Nong Khai [Thailand], September 8 (ANI): The economic situation of Laos continues to worsen as the country is under a severe shortage of foreign reserves and owes a hefty sum of foreign debt to China as the country is suffering from twin deficits, a senior economist at Thailand's Krungsri Research said in a statement.
"The country is "suffering from twin deficits -- fiscal deficit and current-account deficit amid thin foreign exchange reserves," said Sathit Talaengsataya, a senior economist at Thailand's Krungsri Research, as per Nikkei Asia.
In another statement, the executive director at AidData, a research lab at WilliamMary college in the US Bradley Parks calculated that Laos racked up USD 5.57 billion in official debts to China during a borrowing spree from 2000 to 2017.
Consequently, Laos' total "debt exposure to China is worth approximately USD 12.2 billion, or 64.8 per cent of GDP," Parks told Nikkei Asia.
Earlier in May, the Laos government also invited ambassadors from three countries for a discussion with relevant agencies and private banks to "resolve the current economic crisis," said Japanese scholar Norihiko Yamada, a Laos specialist who has worked in many government ministries there.
"The results and the content of the consultations are not yet known, but it is possible that not only China but also Vietnam and Russia [may get involved] in assisting Laos," he said.
However, the contradiction between experts continues as Laos is one of 17 "least developed" countries where China is the single largest bilateral lender.
The crumbling local currency has prompted Thai analysts to alarm over a severe shortage of foreign reserves in Laos, currently estimated to be roughly USD 1.3 billion.

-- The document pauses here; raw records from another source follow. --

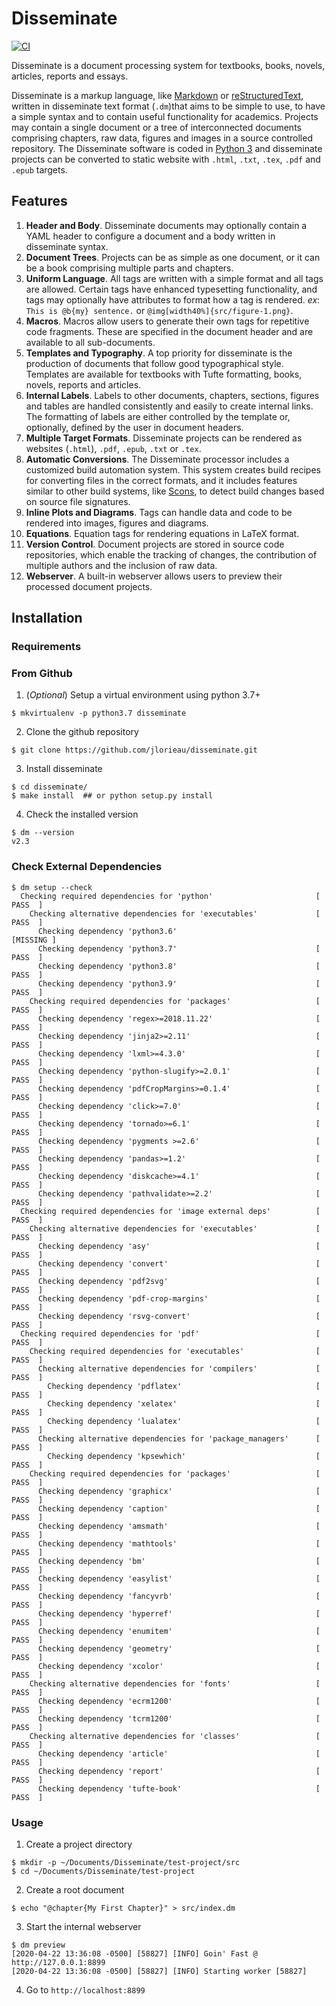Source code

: # Disseminate

[![CI](https://github.com/dissemia/disseminate/actions/workflows/ci_linux.yml/badge.svg)](https://github.com/dissemia/disseminate/actions/workflows/ci_linux.yml)


Disseminate is a document processing system for textbooks, books, novels, 
articles, reports and essays. 

Disseminate is a markup language, like [Markdown] or [reStructuredText], 
written in disseminate text format (``.dm``)that aims to be simple to use, 
to have a simple syntax and to contain useful functionality for academics. 
Projects may contain a single document or a tree of interconnected documents 
comprising chapters, raw data, figures and images in a source controlled 
repository. The Disseminate software is coded in [Python 3] and disseminate 
projects can be converted  to static website with ``.html``, ``.txt``, 
``.tex``, ``.pdf`` and ``.epub`` targets.

## Features
1. **Header and Body**. Disseminate documents may optionally contain a YAML
   header to configure a document and a body written in disseminate syntax.
2. **Document Trees**. Projects can be as simple as one document, or it can be 
   a book comprising multiple parts and chapters.
3. **Uniform Language**. All tags are written with a simple format
   and all tags are allowed. Certain tags have enhanced typesetting 
   functionality, and tags may optionally have attributes to format how a tag is
   rendered. _ex_: ``This is @b{my} sentence.`` or 
   ``@img[width40%]{src/figure-1.png}``.
4. **Macros**. Macros allow users to generate their own tags for repetitive
   code fragments. These are specified in the document header and are available
   to all sub-documents.
5. **Templates and Typography**. A top priority for disseminate is the 
   production of documents that follow good typographical style. Templates are
   available for textbooks with Tufte formatting, books, novels, reports and
   articles.
6. **Internal Labels**. Labels to other documents, chapters, sections, figures 
   and tables are handled consistently and easily to create internal links.
   The formatting of labels are either controlled by the template or, 
   optionally, defined by the user in document headers.
7. **Multiple Target Formats**. Disseminate projects can be rendered as websites
   (``.html``), ``.pdf``, ``.epub``, ``.txt`` or ``.tex``.
8. **Automatic Conversions**. The Disseminate processor includes a customized 
   build automation system. This system creates build recipes for converting
   files in the correct formats, and it includes features similar to other
   build systems, like [Scons], to detect build changes based
   on source file signatures.
9. **Inline Plots and Diagrams**. Tags can handle data and code 
   to be rendered into images, figures and diagrams.
10. **Equations**. Equation tags for rendering equations in LaTeX format.
11. **Version Control**. Document projects are stored in source code 
    repositories, which enable the tracking of changes, the contribution of
    multiple authors and the inclusion of raw data.
12. **Webserver**. A built-in webserver allows users to preview their processed 
    document projects.

## Installation

### Requirements

### From Github

1. (*Optional*) Setup a virtual environment using python 3.7+
```shell script
$ mkvirtualenv -p python3.7 disseminate
```

2. Clone the github repository
```shell script
$ git clone https://github.com/jlorieau/disseminate.git
```

3. Install disseminate
```shell script
$ cd disseminate/
$ make install  ## or python setup.py install
```

4. Check the installed version
```shell script
$ dm --version
v2.3
```

### Check External Dependencies

```shell script
$ dm setup --check
  Checking required dependencies for 'python'                       [  PASS  ]  
    Checking alternative dependencies for 'executables'             [  PASS  ]  
      Checking dependency 'python3.6'                               [MISSING ]  
      Checking dependency 'python3.7'                               [  PASS  ]  
      Checking dependency 'python3.8'                               [  PASS  ]  
      Checking dependency 'python3.9'                               [  PASS  ]  
    Checking required dependencies for 'packages'                   [  PASS  ]  
      Checking dependency 'regex>=2018.11.22'                       [  PASS  ]  
      Checking dependency 'jinja2>=2.11'                            [  PASS  ]  
      Checking dependency 'lxml>=4.3.0'                             [  PASS  ]  
      Checking dependency 'python-slugify>=2.0.1'                   [  PASS  ]  
      Checking dependency 'pdfCropMargins>=0.1.4'                   [  PASS  ]  
      Checking dependency 'click>=7.0'                              [  PASS  ]  
      Checking dependency 'tornado>=6.1'                            [  PASS  ]  
      Checking dependency 'pygments >=2.6'                          [  PASS  ]  
      Checking dependency 'pandas>=1.2'                             [  PASS  ]  
      Checking dependency 'diskcache>=4.1'                          [  PASS  ]  
      Checking dependency 'pathvalidate>=2.2'                       [  PASS  ]  
  Checking required dependencies for 'image external deps'          [  PASS  ]  
    Checking alternative dependencies for 'executables'             [  PASS  ]  
      Checking dependency 'asy'                                     [  PASS  ]  
      Checking dependency 'convert'                                 [  PASS  ]  
      Checking dependency 'pdf2svg'                                 [  PASS  ]  
      Checking dependency 'pdf-crop-margins'                        [  PASS  ]  
      Checking dependency 'rsvg-convert'                            [  PASS  ]  
  Checking required dependencies for 'pdf'                          [  PASS  ]  
    Checking required dependencies for 'executables'                [  PASS  ]  
      Checking alternative dependencies for 'compilers'             [  PASS  ]  
        Checking dependency 'pdflatex'                              [  PASS  ]  
        Checking dependency 'xelatex'                               [  PASS  ]  
        Checking dependency 'lualatex'                              [  PASS  ]  
      Checking alternative dependencies for 'package_managers'      [  PASS  ]  
        Checking dependency 'kpsewhich'                             [  PASS  ]  
    Checking required dependencies for 'packages'                   [  PASS  ]  
      Checking dependency 'graphicx'                                [  PASS  ]  
      Checking dependency 'caption'                                 [  PASS  ]  
      Checking dependency 'amsmath'                                 [  PASS  ]  
      Checking dependency 'mathtools'                               [  PASS  ]  
      Checking dependency 'bm'                                      [  PASS  ]  
      Checking dependency 'easylist'                                [  PASS  ]  
      Checking dependency 'fancyvrb'                                [  PASS  ]  
      Checking dependency 'hyperref'                                [  PASS  ]  
      Checking dependency 'enumitem'                                [  PASS  ]  
      Checking dependency 'geometry'                                [  PASS  ]  
      Checking dependency 'xcolor'                                  [  PASS  ]  
    Checking alternative dependencies for 'fonts'                   [  PASS  ]  
      Checking dependency 'ecrm1200'                                [  PASS  ]  
      Checking dependency 'tcrm1200'                                [  PASS  ]  
    Checking alternative dependencies for 'classes'                 [  PASS  ]  
      Checking dependency 'article'                                 [  PASS  ]  
      Checking dependency 'report'                                  [  PASS  ]  
      Checking dependency 'tufte-book'                              [  PASS  ]
```

### Usage

1. Create a project directory

```shell script
$ mkdir -p ~/Documents/Disseminate/test-project/src
$ cd ~/Documents/Disseminate/test-project
```

2. Create a root document

```shell script
$ echo "@chapter{My First Chapter}" > src/index.dm
```

3. Start the internal webserver

```shell script
$ dm preview
[2020-04-22 13:36:08 -0500] [58827] [INFO] Goin' Fast @ http://127.0.0.1:8899
[2020-04-22 13:36:08 -0500] [58827] [INFO] Starting worker [58827]
```

4. Go to ``http://localhost:8899``
   
[Markdown]: https://daringfireball.net/projects/markdown/
[reStructuredText]: https://www.sphinx-doc.org/en/master/usage/restructuredtext/basics.html
[Python 3]: https://www.python.org
[Scons]: https://scons.org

Nikkei Asia reported citing sources and added it will only cater to just 2.2 months of imports.
In Laos, "the macroeconomic situation is very challenging," said Alex Kremer, country manager at the World Bank, warning that many in the nation were at the brink of falling into poverty, especially in towns and cities.
The poor economy of Laos has resulted in drivers with Laotian license plates reaching to gas stations in Nong Khai, a quiet Thai town on the western banks of the Mekong River as Laos' gasoline prices were up by 107.1 per cent, Nikkei Asia reported.
The amount of Laos' exact debt to China is debatable. The World Bank reckons it's almost half of the country's official debt of USD 14.5 billion, which would put it around USD 7.2 billion.
For years, critics of China's global expansion and its infrastructure-led foreign policy have warned that poorer nations like Laos risk falling into Chinese "debt traps."Last year, the PBC extended USD 300 million loans to Laos' central bank to support its foreign exchange reserves. But Laos' financial problems are becoming more urgent as end-of-year debt servicing payments come due. And while a Lao default would be self-inflicted, it would also give new momentum to the China "debt trap" diplomacy. (ANI)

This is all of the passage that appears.